Three Things I Know Are True by Betty Culley is a novel in verse, which tend to be hit or miss with me. However, the cover is fascinating and it seems like a genuinely interesting story. Definitely a tear jerker, which isn’t normally my thing, but I think it could be a good change of pace.
Woven in Moonlight by Isabel Ibañez is a stunning magical realism story in Bolivia and it has political intrigue, general gripping politics, and it looks like it’s gonna be a whole experience. Ignoring the beautiful cover and title, this is a book about a girl weaving thread from moonlight for revenge and for the resistance, while hunting for an Ancient. Relic. That’s really cool! 

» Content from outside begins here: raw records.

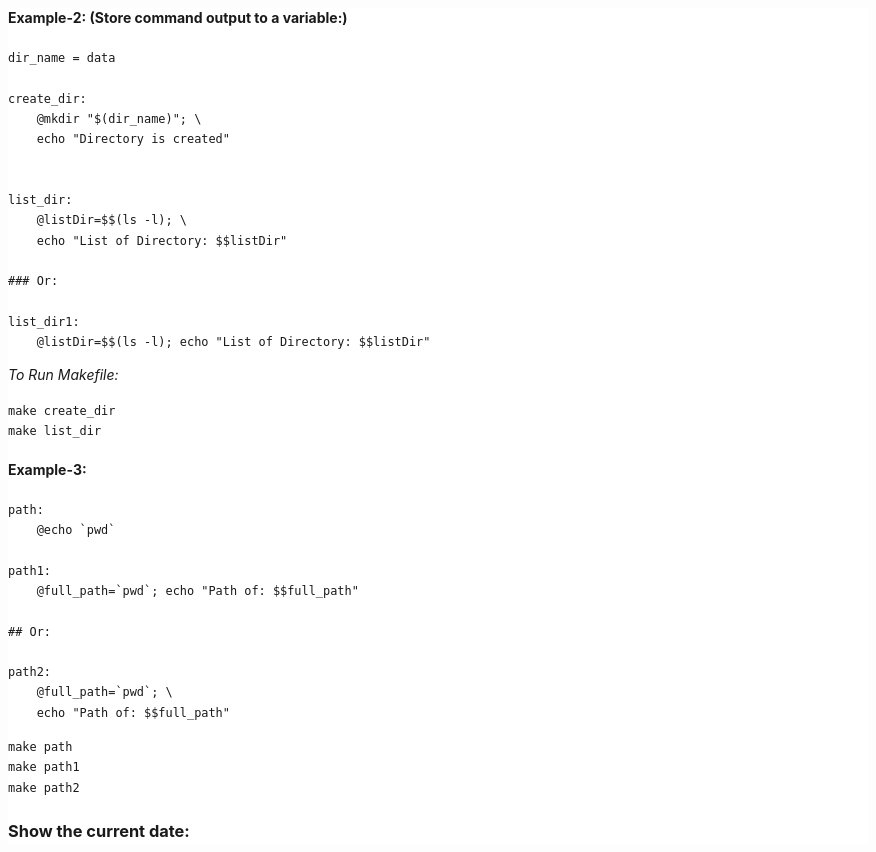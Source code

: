 
#### Example-2: (Store command output to a variable:)

```
dir_name = data

create_dir:
	@mkdir "$(dir_name)"; \
	echo "Directory is created"


list_dir:
	@listDir=$$(ls -l); \
	echo "List of Directory: $$listDir"

### Or:

list_dir1:
	@listDir=$$(ls -l); echo "List of Directory: $$listDir"
```


_To Run Makefile:_

```
make create_dir
make list_dir
```



#### Example-3:

```
path:
	@echo `pwd`	

path1:
	@full_path=`pwd`; echo "Path of: $$full_path"

## Or:

path2:
	@full_path=`pwd`; \
	echo "Path of: $$full_path"
```


```
make path
make path1
make path2
```



### Show the current date:
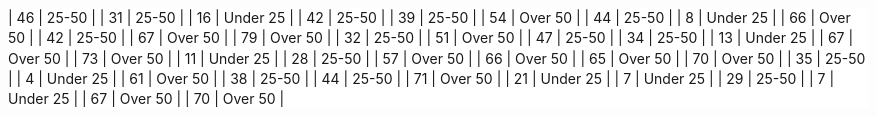 | 46  | 25-50     |
| 31  | 25-50     |
| 16  | Under 25  |
| 42  | 25-50     |
| 39  | 25-50     |
| 54  | Over 50   |
| 44  | 25-50     |
| 8   | Under 25  |
| 66  | Over 50   |
| 42  | 25-50     |
| 67  | Over 50   |
| 79  | Over 50   |
| 32  | 25-50     |
| 51  | Over 50   |
| 47  | 25-50     |
| 34  | 25-50     |
| 13  | Under 25  |
| 67  | Over 50   |
| 73  | Over 50   |
| 11  | Under 25  |
| 28  | 25-50     |
| 57  | Over 50   |
| 66  | Over 50   |
| 65  | Over 50   |
| 70  | Over 50   |
| 35  | 25-50     |
| 4   | Under 25  |
| 61  | Over 50   |
| 38  | 25-50     |
| 44  | 25-50     |
| 71  | Over 50   |
| 21  | Under 25  |
| 7   | Under 25  |
| 29  | 25-50     |
| 7   | Under 25  |
| 67  | Over 50   |
| 70  | Over 50   |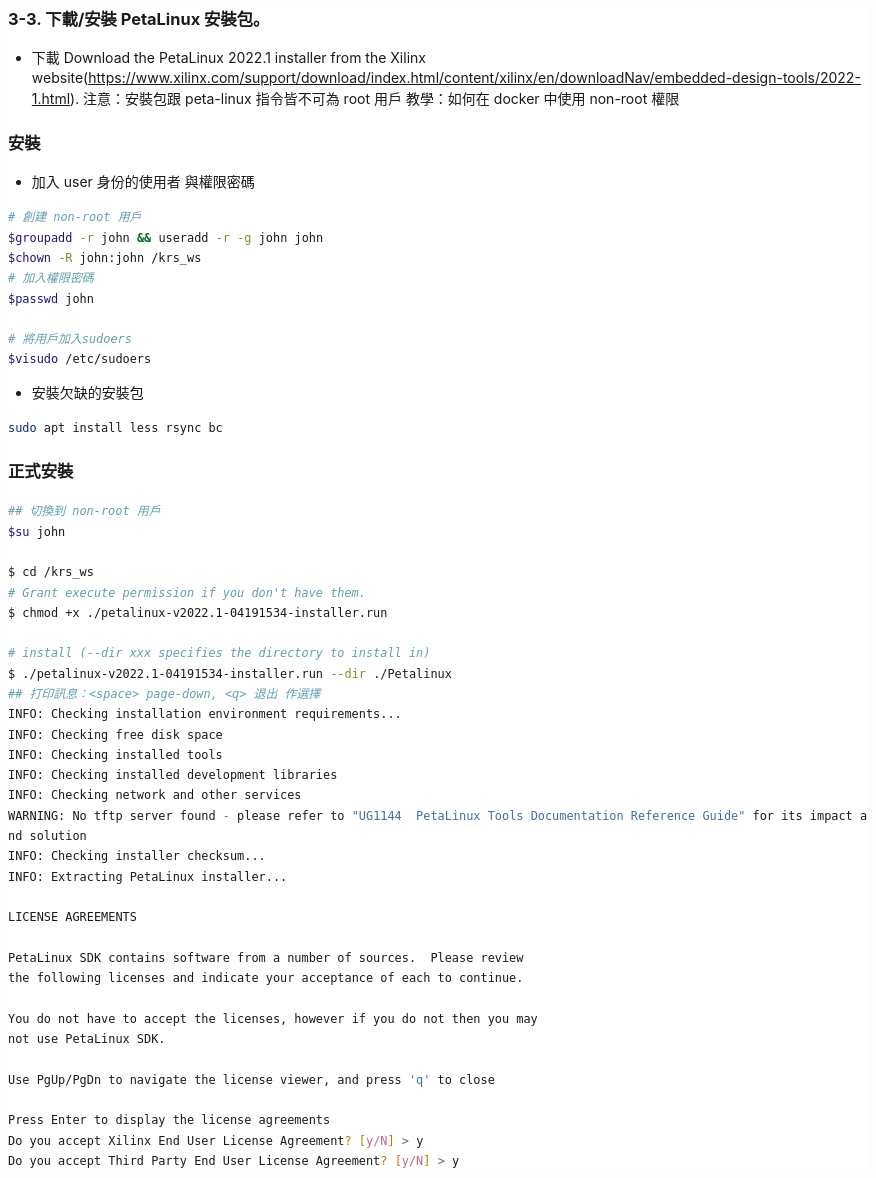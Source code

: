 
### 3-3. 下載/安裝 PetaLinux 安裝包。

- 下載
  Download the PetaLinux 2022.1 installer from the Xilinx website(https://www.xilinx.com/support/download/index.html/content/xilinx/en/downloadNav/embedded-design-tools/2022-1.html).
  注意：安裝包跟 peta-linux 指令皆不可為 root 用戶
  教學：如何在 docker 中使用 non-root 權限

### 安裝

- 加入 user 身份的使用者 與權限密碼

```sh
# 創建 non-root 用戶
$groupadd -r john && useradd -r -g john john
$chown -R john:john /krs_ws
# 加入權限密碼
$passwd john

# 將用戶加入sudoers
$visudo /etc/sudoers
```

- 安裝欠缺的安裝包

```sh
sudo apt install less rsync bc
```

### 正式安裝

```sh
## 切換到 non-root 用戶
$su john

$ cd /krs_ws
# Grant execute permission if you don't have them.
$ chmod +x ./petalinux-v2022.1-04191534-installer.run

# install (--dir xxx specifies the directory to install in)
$ ./petalinux-v2022.1-04191534-installer.run --dir ./Petalinux
## 打印訊息：<space> page-down, <q> 退出 作選擇
INFO: Checking installation environment requirements...
INFO: Checking free disk space
INFO: Checking installed tools
INFO: Checking installed development libraries
INFO: Checking network and other services
WARNING: No tftp server found - please refer to "UG1144  PetaLinux Tools Documentation Reference Guide" for its impact and solution
INFO: Checking installer checksum...
INFO: Extracting PetaLinux installer...

LICENSE AGREEMENTS

PetaLinux SDK contains software from a number of sources.  Please review
the following licenses and indicate your acceptance of each to continue.

You do not have to accept the licenses, however if you do not then you may
not use PetaLinux SDK.

Use PgUp/PgDn to navigate the license viewer, and press 'q' to close

Press Enter to display the license agreements
Do you accept Xilinx End User License Agreement? [y/N] > y
Do you accept Third Party End User License Agreement? [y/N] > y
```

Dark and Deepest Red by Anna-Marie McLemore is about the Dancing Plague, which is something I’m a tiny bit obsessed with. It goes between the past, the actual plague, and a modern story of magic shoes that links to it. It seems very fairytale-esque, and it’s tagged LGBT on goodreads, so sign me up!
Ashlords by Scott Reintgen seems like it’s The Scorpio Races but with phoenix horses, way higher stakes, and alchemy. This book follows three different riders and their stories into the dangerous, life threatening races.
The Hand on the Wall by Maureen Johnson is the latest Truly, Devious book and also the last (cue me crying). I have loved this series, I honestly can’t get enough of these characters and the creepy, someone’s watching you kind of tense feeling you get as you try to unravel the stories. There have been so many amazing twists and turns, and the last book ended with so much left to give, so I am bouncing with anticipation.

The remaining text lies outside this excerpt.